Cytomegalovirus (CMV) infection is a significant concern following hematopoietic stem cell transplantation (HSCT) in pediatric and congenitally infected newborns.¹ The presence of CMV DNA in plasma or whole blood is the defining characteristic of an active CMV infection. Infections may manifest as primary infections, arise from the reactivation of latent viruses, or stem from the acquisition of a novel strain of CMV.² Both primary and latent CMV infections are possible in HSCT recipients.

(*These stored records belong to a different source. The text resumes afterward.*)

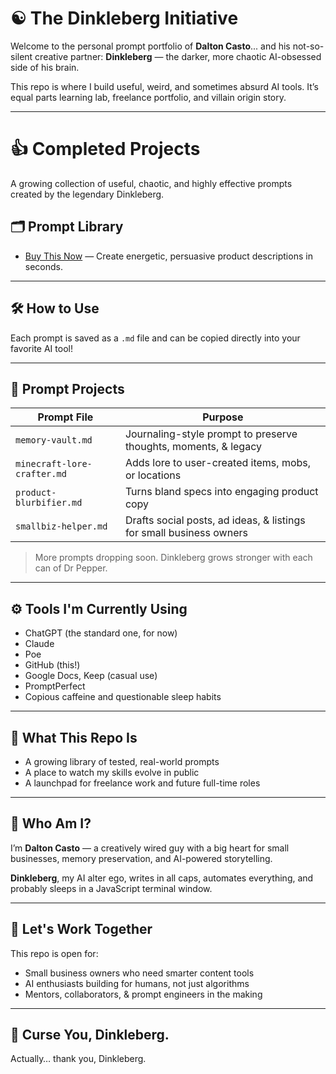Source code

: # ☯️ The Dinkleberg Initiative

Welcome to the personal prompt portfolio of **Dalton Casto**... and his not-so-silent creative partner: **Dinkleberg** — the darker, more chaotic AI-obsessed side of his brain.

This repo is where I build useful, weird, and sometimes absurd AI tools. It’s equal parts learning lab, freelance portfolio, and villain origin story.

---

# 👍 Completed Projects

A growing collection of useful, chaotic, and highly effective prompts created by the legendary Dinkleberg.

## 🗂 Prompt Library

- [Buy This Now](prompts/buy_this_now.md) — Create energetic, persuasive product descriptions in seconds.

---

## 🛠️ How to Use

Each prompt is saved as a `.md` file and can be copied directly into your favorite AI tool!

---

## 🎯 Prompt Projects

| Prompt File                     | Purpose                                                                 |
|----------------------------------|-------------------------------------------------------------------------|
| `memory-vault.md`                | Journaling-style prompt to preserve thoughts, moments, & legacy        |
| `minecraft-lore-crafter.md`     | Adds lore to user-created items, mobs, or locations                    |
| `product-blurbifier.md`         | Turns bland specs into engaging product copy                           |
| `smallbiz-helper.md`            | Drafts social posts, ad ideas, & listings for small business owners    |

> More prompts dropping soon. Dinkleberg grows stronger with each can of Dr Pepper.

---

## ⚙️ Tools I'm Currently Using

- ChatGPT (the standard one, for now)
- Claude
- Poe
- GitHub (this!)
- Google Docs, Keep (casual use)
- PromptPerfect
- Copious caffeine and questionable sleep habits

---

## 🚀 What This Repo Is

- A growing library of tested, real-world prompts
- A place to watch my skills evolve in public
- A launchpad for freelance work and future full-time roles

---

## 👤 Who Am I?

I’m **Dalton Casto** — a creatively wired guy with a big heart for small businesses, memory preservation, and AI-powered storytelling.

**Dinkleberg**, my AI alter ego, writes in all caps, automates everything, and probably sleeps in a JavaScript terminal window.

---

## 🤝 Let's Work Together

This repo is open for:
- Small business owners who need smarter content tools
- AI enthusiasts building for humans, not just algorithms
- Mentors, collaborators, & prompt engineers in the making

---

## 🫡 Curse You, Dinkleberg.
Actually… thank you, Dinkleberg.

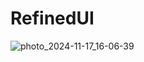 # RefinedUI
![photo_2024-11-17_16-06-39](https://github.com/user-attachments/assets/173defcf-0a82-49b0-bfb8-cf6246669c74)
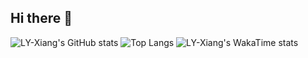 ## Hi there 👋

<!--
**LY-Xiang/LY-Xiang** is a ✨ _special_ ✨ repository because its `README.md` (this file) appears on your GitHub profile.

Here are some ideas to get you started:

- 🔭 I’m currently working on ...
- 🌱 I’m currently learning ...
- 👯 I’m looking to collaborate on ...
- 🤔 I’m looking for help with ...
- 💬 Ask me about ...
- 📫 How to reach me: ...
- 😄 Pronouns: ...
- ⚡ Fun fact: ...
-->

![LY-Xiang's GitHub stats](https://github-readme-stats.vercel.app/api?username=LY-Xiang&show_icons=true&theme=transparent&locale=cn)
![Top Langs](https://github-readme-stats.vercel.app/api/top-langs/?username=LY-Xiang&layout=compact&theme=transparent&locale=cn)
![LY-Xiang's WakaTime stats](https://github-readme-stats.vercel.app/api/wakatime?username=LY-Xiang)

Recent studies have estimated that CMV reactivation occurs in around 20% of HSCT recipients.^3,4 Asymptomatic CMV infection typically develops 8 weeks after transplantation on average.⁵ The risk of CMV reactivation in patients is associated with the serostatus of the recipients and the transplant donor.^6,7 Cell-mediated immunity (CMI) is crucial in providing the primary defense against CMV disease.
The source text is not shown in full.